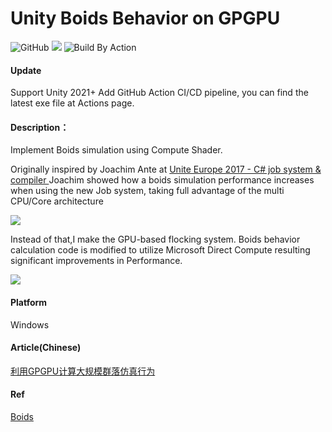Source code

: # Unity Boids Behavior on GPGPU

![GitHub](https://img.shields.io/github/license/chenjd/Unity-Boids-Behavior-on-GPGPU)
![](https://img.shields.io/badge/platform-win--64-brightgreen)
![Build By Action](https://github.com/chenjd/Unity-Boids-Behavior-on-GPGPU/workflows/Build%20By%20Action/badge.svg)

#### Update
Support Unity 2021+
Add GitHub Action CI/CD pipeline, you can find the latest exe file at Actions page.

#### Description：

Implement Boids simulation using Compute Shader.

Originally inspired by Joachim Ante at [Unite Europe 2017 - C# job system & compiler
](https://www.youtube.com/watch?v=AXUvnk7Jws4&t=317s)
Joachim showed how a boids simulation performance increases when using the new Job system, taking full advantage of the multi CPU/Core architecture

![](http://upload-images.jianshu.io/upload_images/1372105-587750bad15322a0.gif?imageMogr2/auto-orient/strip)

Instead of that,I make the GPU-based flocking system.
Boids behavior calculation code is modified to utilize Microsoft Direct Compute resulting significant improvements in Performance.

![](./Res/boidgif.gif)

#### Platform
Windows

#### Article(Chinese)
[利用GPGPU计算大规模群落仿真行为](http://www.cnblogs.com/murongxiaopifu/p/7308366.html)

#### Ref

[Boids](https://www.red3d.com/cwr/boids/)
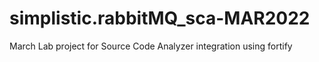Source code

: # simplistic.rabbitMQ_sca-MAR2022
March Lab project for Source Code Analyzer integration using fortify
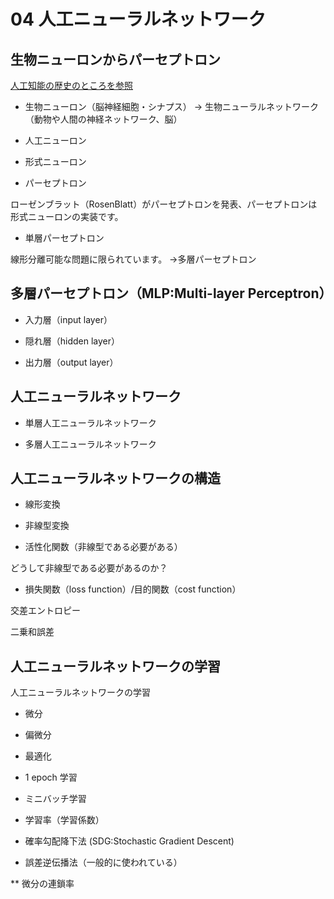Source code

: # 04 人工ニューラルネットワーク

## 生物ニューロンからパーセプトロン

[人工知能の歴史のところを参照](https://github.com/Kokensha/machine_learning_deep_learning_lessons/blob/master/01_ai_history.md)

* 生物ニューロン（脳神経細胞・シナプス） -> 生物ニューラルネットワーク（動物や人間の神経ネットワーク、脳）

* 人工ニューロン

* 形式ニューロン

* パーセプトロン 

ローゼンブラット（RosenBlatt）がパーセプトロンを発表、パーセプトロンは形式ニューロンの実装です。

* 単層パーセプトロン 

線形分離可能な問題に限られています。 ->多層パーセプトロン

## 多層パーセプトロン（MLP:Multi-layer Perceptron）

* 入力層（input layer）

* 隠れ層（hidden layer）

* 出力層（output layer）


## 人工ニューラルネットワーク

* 単層人工ニューラルネットワーク

* 多層人工ニューラルネットワーク


## 人工ニューラルネットワークの構造

* 線形変換

* 非線型変換

* 活性化関数（非線型である必要がある）

どうして非線型である必要があるのか？

* 損失関数（loss function）/目的関数（cost function）

交差エントロピー

二乗和誤差


## 人工ニューラルネットワークの学習

人工ニューラルネットワークの学習

* 微分

* 偏微分

* 最適化

* 1 epoch 学習

* ミニバッチ学習

* 学習率（学習係数）

* 確率勾配降下法 (SDG:Stochastic Gradient Descent)

* 誤差逆伝播法（一般的に使われている）

** 微分の連鎖率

» Your assignment: Output all the data above verbatim, leaving out images.

» Answer to this problem:
Source code

: # Unity Boids Behavior on GPGPU

![GitHub](https://img.shields.io/github/license/chenjd/Unity-Boids-Behavior-on-GPGPU)
![](https://img.shields.io/badge/platform-win--64-brightgreen)
![Build By Action](https://github.com/chenjd/Unity-Boids-Behavior-on-GPGPU/workflows/Build%20By%20Action/badge.svg)

#### Update
Support Unity 2021+
Add GitHub Action CI/CD pipeline, you can find the latest exe file at Actions page.

#### Description：

Implement Boids simulation using Compute Shader.

Originally inspired by Joachim Ante at [Unite Europe 2017 - C# job system & compiler
](https://www.youtube.com/watch?v=AXUvnk7Jws4&t=317s)
Joachim showed how a boids simulation performance increases when using the new Job system, taking full advantage of the multi CPU/Core architecture

![](http://upload-images.jianshu.io/upload_images/1372105-587750bad15322a0.gif?imageMogr2/auto-orient/strip)

Instead of that,I make the GPU-based flocking system.
Boids behavior calculation code is modified to utilize Microsoft Direct Compute resulting significant improvements in Performance.

![](./Res/boidgif.gif)

#### Platform
Windows

#### Article(Chinese)
[利用GPGPU计算大规模群落仿真行为](http://www.cnblogs.com/murongxiaopifu/p/7308366.html)

#### Ref

[Boids](https://www.red3d.com/cwr/boids/)
Source code

: # simplistic.rabbitMQ_sca-MAR2022
March Lab project for Source Code Analyzer integration using fortify
Source code

: # 04 人工ニューラルネットワーク

## 生物ニューロンからパーセプトロン

[人工知能の歴史のところを参照](https://github.com/Kokensha/machine_learning_deep_learning_lessons/blob/master/01_ai_history.md)

* 生物ニューロン（脳神経細胞・シナプス） -> 生物ニューラルネットワーク（動物や人間の神経ネットワーク、脳）

* 人工ニューロン

* 形式ニューロン

* パーセプトロン 

ローゼンブラット（RosenBlatt）がパーセプトロンを発表、パーセプトロンは形式ニューロンの実装です。

* 単層パーセプトロン 

線形分離可能な問題に限られています。 ->多層パーセプトロン

## 多層パーセプトロン（MLP:Multi-layer Perceptron）

* 入力層（input layer）

* 隠れ層（hidden layer）

* 出力層（output layer）


## 人工ニューラルネットワーク

* 単層人工ニューラルネットワーク

* 多層人工ニューラルネットワーク


## 人工ニューラルネットワークの構造

* 線形変換

* 非線型変換

* 活性化関数（非線型である必要がある）

どうして非線型である必要があるのか？

* 損失関数（loss function）/目的関数（cost function）

交差エントロピー

二乗和誤差


## 人工ニューラルネットワークの学習

人工ニューラルネットワークの学習

* 微分

* 偏微分

* 最適化

* 1 epoch 学習

* ミニバッチ学習

* 学習率（学習係数）

* 確率勾配降下法 (SDG:Stochastic Gradient Descent)

* 誤差逆伝播法（一般的に使われている）

** 微分の連鎖率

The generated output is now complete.